The Insurance Guide.Independent · plan year 2026
Calculator — plan year 2026

COBRA vs the marketplace: which costs less for you

Enter the COBRA premium from your election notice and your ZIP, ages, and income. You will see what each option costs for the rest of 2026 — and an honest verdict, including when keeping COBRA is the right call.

The number in your COBRA election notice — the full premium, not your old paycheck deduction.

Defaults to the months left in 2026.

Where you’ll have coverage in 2026.

Separate ages with commas.

Everyone on your tax return, covered or not.

Modified adjusted gross income, in dollars. Used only to estimate your subsidy.

How we calculate this

Your COBRA cost is the premium you enter — the real number from your election notice — multiplied by the months you choose. The marketplace side uses the official CMS Marketplace public use files for plan year 2026, the same plan and rate data behind HealthCare.gov: we take the cheapest Silver plan in your area, subtract your estimated premium tax credit per the IRS formula in Rev. Proc. 2025-25, and multiply by the same months. For states that operate their own exchange, we use a state-average benchmark estimate and say so in the results. The verdict compares premiums only — deductible progress and provider networks are called out separately, because they can outweigh a premium gap. All figures are estimates, not quotes.

Frequently asked questions

Why is COBRA so much more expensive than what I paid from my paycheck?

Because the employer share disappears. COBRA charges the full premium — your old payroll deduction plus everything your employer paid — and the plan can add an administrative charge of up to 2 percent, so the bill can reach 102 percent of the plan’s full cost.

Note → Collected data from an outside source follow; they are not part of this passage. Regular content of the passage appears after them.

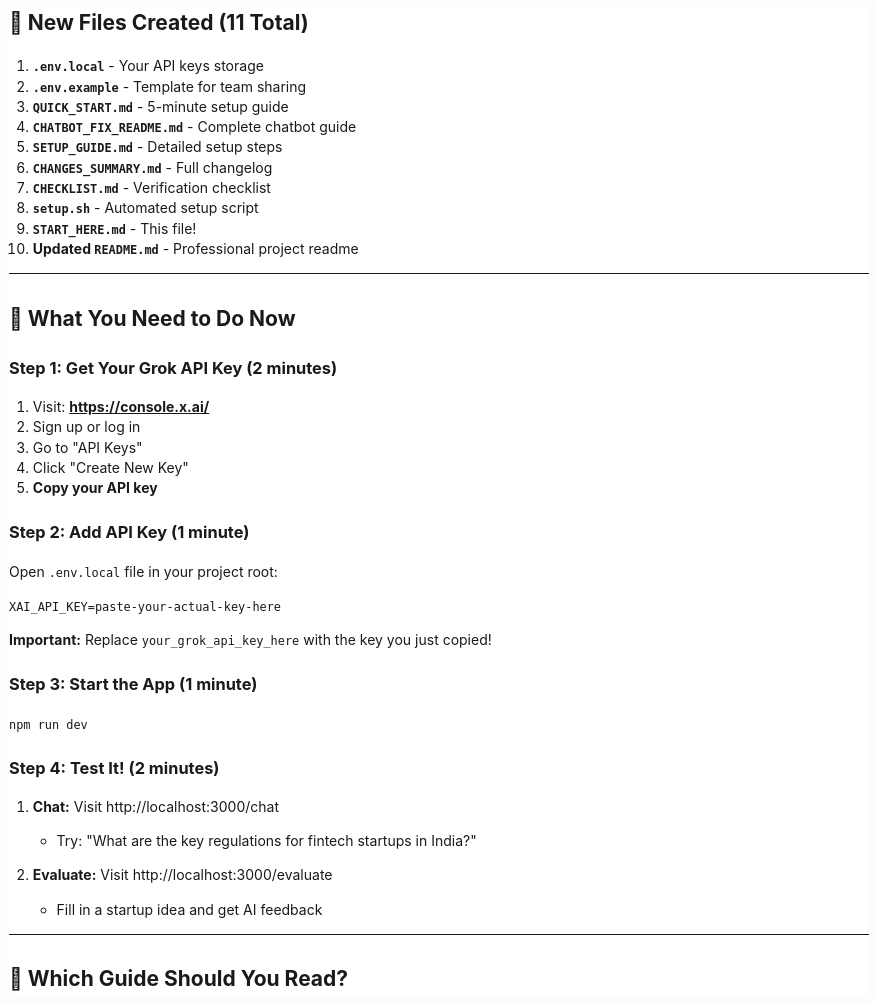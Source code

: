 
## 📁 New Files Created (11 Total)

1. **`.env.local`** - Your API keys storage
2. **`.env.example`** - Template for team sharing
3. **`QUICK_START.md`** - 5-minute setup guide
4. **`CHATBOT_FIX_README.md`** - Complete chatbot guide
5. **`SETUP_GUIDE.md`** - Detailed setup steps
6. **`CHANGES_SUMMARY.md`** - Full changelog
7. **`CHECKLIST.md`** - Verification checklist
8. **`setup.sh`** - Automated setup script
9. **`START_HERE.md`** - This file!
10. **Updated `README.md`** - Professional project readme

---

## 🚀 What You Need to Do Now

### Step 1: Get Your Grok API Key (2 minutes)

1. Visit: **https://console.x.ai/**
2. Sign up or log in
3. Go to "API Keys"
4. Click "Create New Key"
5. **Copy your API key**

### Step 2: Add API Key (1 minute)

Open `.env.local` file in your project root:

```env
XAI_API_KEY=paste-your-actual-key-here
```

**Important:** Replace `your_grok_api_key_here` with the key you just copied!

### Step 3: Start the App (1 minute)

```bash
npm run dev
```

### Step 4: Test It! (2 minutes)

1. **Chat:** Visit http://localhost:3000/chat
   - Try: "What are the key regulations for fintech startups in India?"

2. **Evaluate:** Visit http://localhost:3000/evaluate
   - Fill in a startup idea and get AI feedback

---

## 📖 Which Guide Should You Read?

The number in your election notice is the real price of the plan; your paycheck deduction never was.

How long do I have to decide between COBRA and a marketplace plan?

Two separate 60-day clocks run at the same time. You have at least 60 days to elect COBRA, counted from the later of losing coverage or receiving your election notice. Separately, you have 60 days after losing job-based coverage to enroll in a marketplace plan — and you can apply up to 60 days before a known loss. Missing the marketplace window means waiting for Open Enrollment unless another qualifying life event occurs.

When is COBRA the right choice?

When continuity is worth more than the premium savings. COBRA continues the exact plan you had — same doctors, same prior authorizations, and the same progress toward your deductible and out-of-pocket maximum. If you are mid-treatment, have already met your deductible for the year, or your doctors are not in any marketplace network, keeping COBRA is often the better buy even at a higher monthly premium.

If I take COBRA, can I drop it later for a marketplace plan?

Only in specific situations. Within 60 days of losing your job-based coverage you can still switch freely. After that, you can leave COBRA for a marketplace plan only when COBRA runs out, when your former employer stops contributing to the premium, or during Open Enrollment, when anyone can switch. Dropping COBRA early just because you found something cheaper does not qualify — so run this comparison before you elect.